-- TASK DESCRIPTION --
An exact transcription of every entry is required, with the images left out.

-- MATERIAL SHOWN --
++++++++++++++++++++
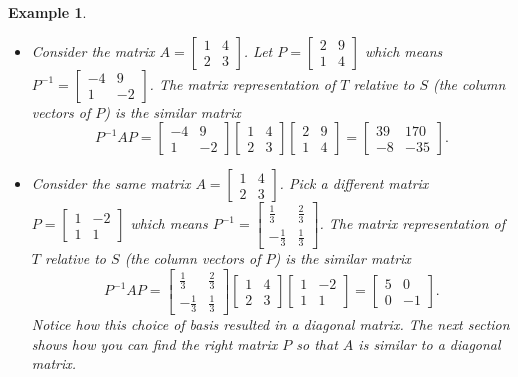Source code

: \documentclass[10pt]{article}
\theoremstyle{plain}
\theoremstyle{box}
\newtheorem{example}{Example}
\begin{document}
\begin{example}
\begin{itemize}
\item
 Consider the matrix
 $A=  
\begin{bmatrix}
 1 & 4 \\
 2 & 3
\end{bmatrix} 
$. Let
$P=
\begin{bmatrix}
 2 & 9 \\
 1 & 4
\end{bmatrix} 
$ which means 
$P^{-1} = 
\begin{bmatrix}
 -4 & 9 \\
 1 & -2
\end{bmatrix} 
$. The matrix representation of $T$ relative to $S$ (the column vectors of $P$) is the similar matrix 
$$
P^{-1}AP=\begin{bmatrix}
 -4 & 9 \\
 1 & -2
\end{bmatrix} 
 \begin{bmatrix}
 1 & 4 \\
 2 & 3
\end{bmatrix} 
\begin{bmatrix}
 2 & 9 \\
 1 & 4
\end{bmatrix} 
=
\begin{bmatrix}
 39 & 170 \\
 -8 & -35
\end{bmatrix} 
.$$

\item
 Consider the same matrix
 $A=  
\begin{bmatrix}
 1 & 4 \\
 2 & 3
\end{bmatrix} 
$. Pick a different matrix 
$P=
\begin{bmatrix}
 1 & -2 \\
 1 & 1
\end{bmatrix} 
$ which means 
$P^{-1} = 
\begin{bmatrix}
 \frac{1}{3} & \frac{2}{3} \\
 -\frac{1}{3} & \frac{1}{3}
\end{bmatrix} 
$. The matrix representation of $T$ relative to $S$ (the column vectors of $P$) is the similar matrix 
$$
P^{-1}AP=\begin{bmatrix}
 \frac{1}{3} & \frac{2}{3} \\
 -\frac{1}{3} & \frac{1}{3}
\end{bmatrix} 
 \begin{bmatrix}
 1 & 4 \\
 2 & 3
\end{bmatrix} 
\begin{bmatrix}
 1 & -2 \\
 1 & 1
\end{bmatrix} 
=
\begin{bmatrix}
 5 & 0 \\
 0 & -1
\end{bmatrix} 
.$$  Notice how this choice of basis resulted in a diagonal matrix. The next section shows how you can find the right matrix $P$ so that $A$ is similar to a diagonal matrix.


\end{itemize}
\end{example}
\end{document}
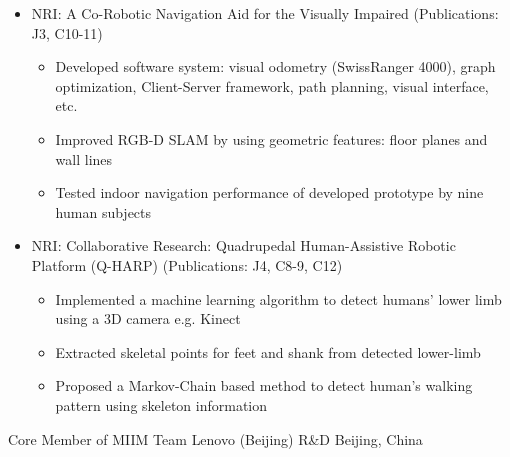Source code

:\begin{cventries}
{\begin{justify}
\begin{itemize}[leftmargin=2ex, nosep, noitemsep]
 		\renewcommand{\labelitemi}{\bullet}
 		\item {NRI: A Co-Robotic Navigation Aid for the Visually Impaired (Publications: J3, C10-11)}
 		\begin{itemize}[leftmargin=3ex]
 			\scriptsize
 			\item {Developed software system: visual odometry (SwissRanger 4000), graph optimization, Client-Server framework, path planning, visual interface, etc.}
 			\item {Improved RGB-D SLAM by using geometric features: floor planes and wall lines}
 			\item {Tested indoor navigation performance of developed prototype by nine human subjects}
 		\end{itemize}
 		\item {NRI: Collaborative Research: Quadrupedal Human-Assistive Robotic Platform (Q-HARP) (Publications: J4, C8-9, C12)}
 		\begin{itemize}[leftmargin=3ex]
 			\scriptsize
 			\item {Implemented a machine learning algorithm to detect humans' lower limb using a 3D camera e.g. Kinect}
 			\item {Extracted skeletal points for feet and shank from detected lower-limb}
 			\item {Proposed a Markov-Chain based method to detect human’s walking pattern using skeleton information}
 		\end{itemize}
 	\end{itemize}
 \end{justify}
 \vspace{-2.0mm}  
    }
	   \cventry
		{Core Member of MIIM Team} %
		{Lenovo (Beijing) R\&D} %
		{Beijing, China} %

\end{cventries}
++++++++++++++++++++
-- SOLUTION FOR THIS EXERCISE --
Source code

: \documentclass[10pt]{article}
\theoremstyle{plain}
\theoremstyle{box}
\newtheorem{example}{Example}
\begin{document}
\begin{example}
\begin{itemize}
\item
 Consider the matrix
 $A=  
\begin{bmatrix}
 1 & 4 \\
 2 & 3
\end{bmatrix} 
$. Let
$P=
\begin{bmatrix}
 2 & 9 \\
 1 & 4
\end{bmatrix} 
$ which means 
$P^{-1} = 
\begin{bmatrix}
 -4 & 9 \\
 1 & -2
\end{bmatrix} 
$. The matrix representation of $T$ relative to $S$ (the column vectors of $P$) is the similar matrix 
$$
P^{-1}AP=\begin{bmatrix}
 -4 & 9 \\
 1 & -2
\end{bmatrix} 
 \begin{bmatrix}
 1 & 4 \\
 2 & 3
\end{bmatrix} 
\begin{bmatrix}
 2 & 9 \\
 1 & 4
\end{bmatrix} 
=
\begin{bmatrix}
 39 & 170 \\
 -8 & -35
\end{bmatrix} 
.$$

\item
 Consider the same matrix
 $A=  
\begin{bmatrix}
 1 & 4 \\
 2 & 3
\end{bmatrix} 
$. Pick a different matrix 
$P=
\begin{bmatrix}
 1 & -2 \\
 1 & 1
\end{bmatrix} 
$ which means 
$P^{-1} = 
\begin{bmatrix}
 \frac{1}{3} & \frac{2}{3} \\
 -\frac{1}{3} & \frac{1}{3}
\end{bmatrix} 
$. The matrix representation of $T$ relative to $S$ (the column vectors of $P$) is the similar matrix 
$$
P^{-1}AP=\begin{bmatrix}
 \frac{1}{3} & \frac{2}{3} \\
 -\frac{1}{3} & \frac{1}{3}
\end{bmatrix} 
 \begin{bmatrix}
 1 & 4 \\
 2 & 3
\end{bmatrix} 
\begin{bmatrix}
 1 & -2 \\
 1 & 1
\end{bmatrix} 
=
\begin{bmatrix}
 5 & 0 \\
 0 & -1
\end{bmatrix} 
.$$  Notice how this choice of basis resulted in a diagonal matrix. The next section shows how you can find the right matrix $P$ so that $A$ is similar to a diagonal matrix.


\end{itemize}
\end{example}
\end{document}
Source code

:\begin{cventries}
{\begin{justify}
\begin{itemize}[leftmargin=2ex, nosep, noitemsep]
 		\renewcommand{\labelitemi}{\bullet}
 		\item {NRI: A Co-Robotic Navigation Aid for the Visually Impaired (Publications: J3, C10-11)}
 		\begin{itemize}[leftmargin=3ex]
 			\scriptsize
 			\item {Developed software system: visual odometry (SwissRanger 4000), graph optimization, Client-Server framework, path planning, visual interface, etc.}
 			\item {Improved RGB-D SLAM by using geometric features: floor planes and wall lines}
 			\item {Tested indoor navigation performance of developed prototype by nine human subjects}
 		\end{itemize}
 		\item {NRI: Collaborative Research: Quadrupedal Human-Assistive Robotic Platform (Q-HARP) (Publications: J4, C8-9, C12)}
 		\begin{itemize}[leftmargin=3ex]
 			\scriptsize
 			\item {Implemented a machine learning algorithm to detect humans' lower limb using a 3D camera e.g. Kinect}
 			\item {Extracted skeletal points for feet and shank from detected lower-limb}
 			\item {Proposed a Markov-Chain based method to detect human’s walking pattern using skeleton information}
 		\end{itemize}
 	\end{itemize}
 \end{justify}
 \vspace{-2.0mm}  
    }
	   \cventry
		{Core Member of MIIM Team} %
		{Lenovo (Beijing) R\&D} %
		{Beijing, China} %

\end{cventries}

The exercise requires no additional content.